28. November 2016
Wirtschaftsrat fordert Versachlichung der Debatte um Beteiligung privater Investoren bei Bundesfernstraßengesellschaft
Wolfgang Steiger: Investitionsstau der dringend benötigten Infrastrukturprojekte abbauen - Raus aus starrer Kameralistik und öffentlichem Dienstrecht

Der Wirtschaftsrat der CDU e.V. fordert angesichts der aktuellen Diskussion um eine vermeintliche Privatisierung der Bundesfernstraßen eine Versachlichung der Debatte. „Die bisherige Abwicklung der Infrastrukturinvestitionen in Deutschland ist erbärmlich. Deshalb fordert Bundesfinanzminister Schäuble eine ‚privatrechtlich organisierte Infrastrukturgesellschaft Verkehr‘. Nicht mehr und nicht weniger. Das war auch wesentlicher Kompromisspunkt der Bund-Länder-Verhandlungen, den sich die Länder teuer bezahlen ließen.
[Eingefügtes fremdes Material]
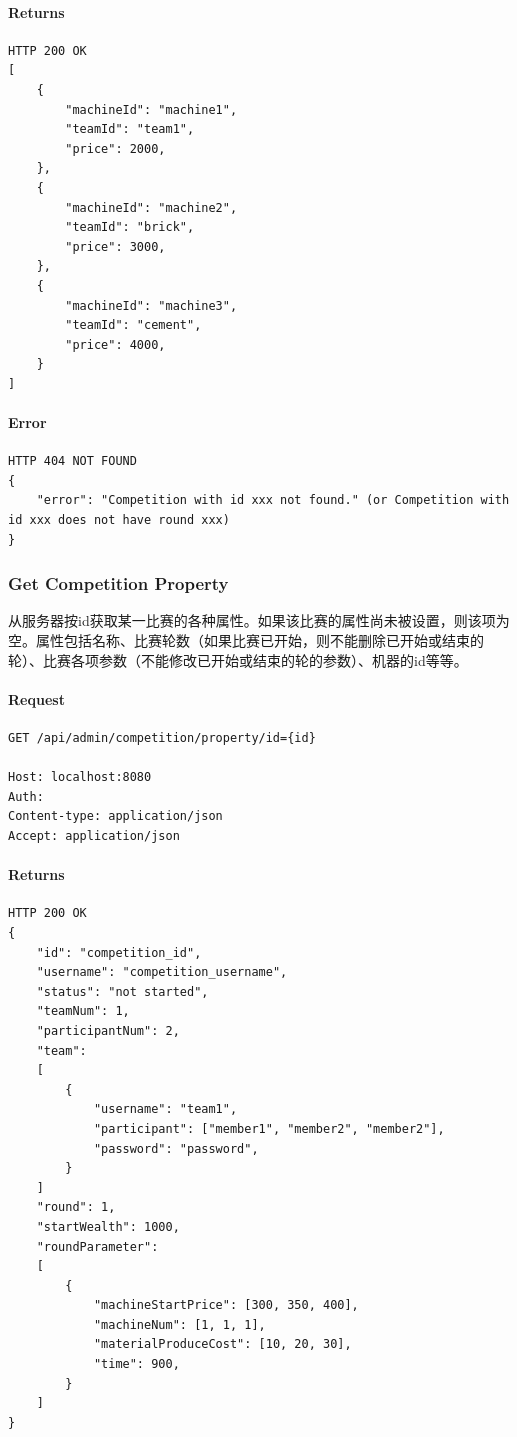 \documentclass{article}
\begin{document}
\paragraph*{Returns}
\begin{lstlisting}
HTTP 200 OK
[
    {
        "machineId": "machine1",
        "teamId": "team1",
        "price": 2000,
    },
    {
        "machineId": "machine2",
        "teamId": "brick",
        "price": 3000,
    },
    {
        "machineId": "machine3",
        "teamId": "cement",
        "price": 4000,
    }
]
\end{lstlisting}

\paragraph*{Error}
\begin{lstlisting}
HTTP 404 NOT FOUND
{
    "error": "Competition with id xxx not found." (or Competition with id xxx does not have round xxx)
}
\end{lstlisting}


\subsubsection{Get Competition Property}

从服务器按id获取某一比赛的各种属性。如果该比赛的属性尚未被设置，则该项为空。属性包括名称、比赛轮数（如果比赛已开始，则不能删除已开始或结束的轮）、比赛各项参数（不能修改已开始或结束的轮的参数）、机器的id等等。

\paragraph*{Request}
\begin{lstlisting}
GET /api/admin/competition/property/id={id}

Host: localhost:8080
Auth:
Content-type: application/json
Accept: application/json
\end{lstlisting}

\paragraph*{Returns}
\begin{lstlisting}
HTTP 200 OK
{
    "id": "competition_id",
    "username": "competition_username",
    "status": "not started",
    "teamNum": 1,
    "participantNum": 2,
    "team":
    [
        {
            "username": "team1",
            "participant": ["member1", "member2", "member2"],
            "password": "password",
        }
    ]
    "round": 1,
    "startWealth": 1000,
    "roundParameter":
    [
        {
            "machineStartPrice": [300, 350, 400],
            "machineNum": [1, 1, 1],
            "materialProduceCost": [10, 20, 30],
            "time": 900,
        }
    ]
}

\end{lstlisting}
\end{document}
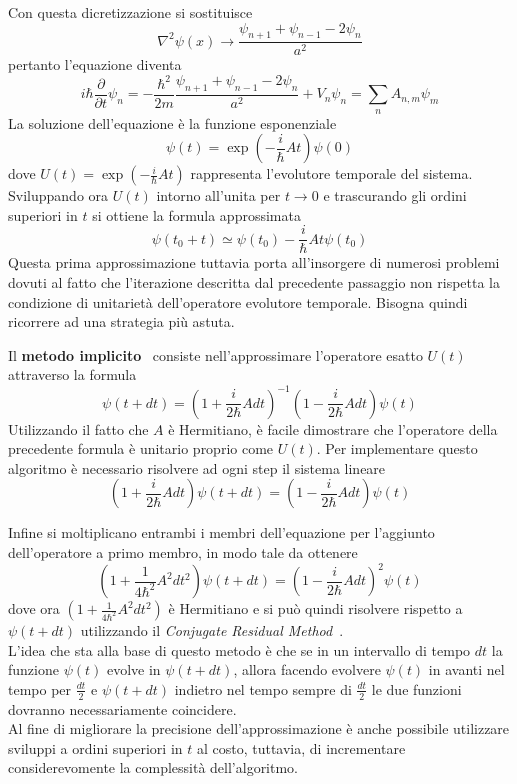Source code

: Con questa dicretizzazione si sostituisce
$$\nabla^2\psi(x) \rightarrow \frac{\psi_{n+1}+\psi_{n-1}-2\psi_n}{a^2} $$
pertanto l'equazione diventa
$$i\hbar\frac{\partial}{\partial t} \psi_n = -\frac{\hbar^2}{2m}\frac{\psi_{n+1}+\psi_{n-1}-2\psi_n}{a^2} + V_n\psi_n = \sum\limits_{n}A_{n,m}\psi_m$$
La soluzione dell'equazione è la funzione esponenziale
$$\psi(t)=\exp\left(-\frac{i}{\hbar}At\right)\psi(0)$$
dove $U(t) = \exp(-\frac{i}{\hbar}At)$ rappresenta l'evolutore temporale del sistema. Sviluppando ora $U(t)$ intorno all'unita per $t\rightarrow 0$ e trascurando gli ordini superiori in $t$ si ottiene la formula approssimata
$$\psi(t_0+t)\simeq\psi(t_0)-\frac{i}{\hbar}At\psi(t_0)$$
Questa prima approssimazione tuttavia porta all'insorgere di numerosi problemi dovuti al fatto che l'iterazione descritta dal precedente passaggio non rispetta la condizione di unitarietà dell'operatore evolutore temporale. Bisogna quindi ricorrere ad una strategia più astuta.

Il \textbf{metodo implicito}~\cite{cinque} consiste nell'approssimare l'operatore esatto $U(t)$ attraverso la formula
$$\psi(t+dt)=(1+\frac{i}{2\hbar}Adt)^{-1}(1-\frac{i}{2\hbar}Adt)\psi(t)$$
Utilizzando il fatto che $A$ è Hermitiano, è facile dimostrare che l'operatore della precedente formula è unitario proprio come $U(t)$.
Per implementare questo algoritmo è necessario risolvere ad ogni step il sistema lineare
$$(1+\frac{i}{2\hbar}Adt)\psi(t+dt)=(1-\frac{i}{2\hbar}Adt)\psi(t)$$

Infine si moltiplicano entrambi i membri dell'equazione per l'aggiunto dell'operatore a primo membro, in modo tale da ottenere
$$(1+\frac{1}{4\hbar^2}A^2dt^2)\psi(t+dt)=(1-\frac{i}{2\hbar}Adt)^2\psi(t)$$
dove ora $(1+\frac{1}{4\hbar^2}A^2dt^2)$ è Hermitiano e si può quindi risolvere rispetto a $\psi(t+dt)$ utilizzando il \textit{Conjugate Residual Method}~\cite{tre}.\\

L'idea che sta alla base di questo metodo è che se in un intervallo di tempo $dt$ la funzione $\psi(t)$ evolve in $\psi(t+dt)$, allora facendo evolvere $\psi(t)$ in avanti nel tempo per $\frac{dt}{2}$ e $\psi(t+dt)$ indietro nel tempo sempre di $\frac{dt}{2}$ le due funzioni dovranno necessariamente coincidere.
\\

Al fine di migliorare la precisione dell'approssimazione è anche possibile utilizzare sviluppi a ordini superiori in $t$ al costo, tuttavia, di incrementare considerevomente la complessità dell'algoritmo.
\\

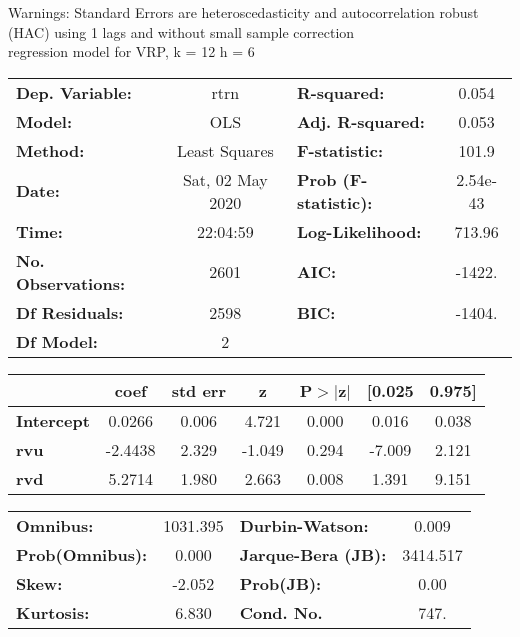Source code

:Warnings: \newline
 [1] Standard Errors are heteroscedasticity and autocorrelation robust (HAC) using 1 lags and without small sample correction\\ 

regression model for VRP, k = 12 h = 6\begin{center}
\begin{tabular}{lclc}
\toprule
\textbf{Dep. Variable:}    &       rtrn       & \textbf{  R-squared:         } &     0.054   \\
\textbf{Model:}            &       OLS        & \textbf{  Adj. R-squared:    } &     0.053   \\
\textbf{Method:}           &  Least Squares   & \textbf{  F-statistic:       } &     101.9   \\
\textbf{Date:}             & Sat, 02 May 2020 & \textbf{  Prob (F-statistic):} &  2.54e-43   \\
\textbf{Time:}             &     22:04:59     & \textbf{  Log-Likelihood:    } &    713.96   \\
\textbf{No. Observations:} &        2601      & \textbf{  AIC:               } &    -1422.   \\
\textbf{Df Residuals:}     &        2598      & \textbf{  BIC:               } &    -1404.   \\
\textbf{Df Model:}         &           2      & \textbf{                     } &             \\
\bottomrule
\end{tabular}
\begin{tabular}{lcccccc}
                   & \textbf{coef} & \textbf{std err} & \textbf{z} & \textbf{P$> |$z$|$} & \textbf{[0.025} & \textbf{0.975]}  \\
\midrule
\textbf{Intercept} &       0.0266  &        0.006     &     4.721  &         0.000        &        0.016    &        0.038     \\
\textbf{rvu}       &      -2.4438  &        2.329     &    -1.049  &         0.294        &       -7.009    &        2.121     \\
\textbf{rvd}       &       5.2714  &        1.980     &     2.663  &         0.008        &        1.391    &        9.151     \\
\bottomrule
\end{tabular}
\begin{tabular}{lclc}
\textbf{Omnibus:}       & 1031.395 & \textbf{  Durbin-Watson:     } &    0.009  \\
\textbf{Prob(Omnibus):} &   0.000  & \textbf{  Jarque-Bera (JB):  } & 3414.517  \\
\textbf{Skew:}          &  -2.052  & \textbf{  Prob(JB):          } &     0.00  \\
\textbf{Kurtosis:}      &   6.830  & \textbf{  Cond. No.          } &     747.  \\
\bottomrule
\end{tabular}
\end{center}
Wer jetzt behauptet, damit sei eine Privatisierung unserer Autobahnen verbunden, denunziert eines der wichtigsten Vorhaben dieser Legislatur, unser Land voranzubringen“, kritisiert Wolfgang Steiger, Generalsekretär des Wirtschaftsrates. „Das Eigentum an den Straßen bleibt unveräußerlich beim Bund. Das sieht das Beschlusspapier von Bund und Ländern vor. Das sieht auch der Referentenentwurf des Bundesministeriums der Finanzen für die erforderliche Grundgesetzänderung zur Schaffung der Infrastrukturgesellschaft vor. Es geht nicht um die Privatisierung von Straßen. Es geht darum, effizienter zu werden und sich dazu den Mechanismen des Marktes zu bedienen“.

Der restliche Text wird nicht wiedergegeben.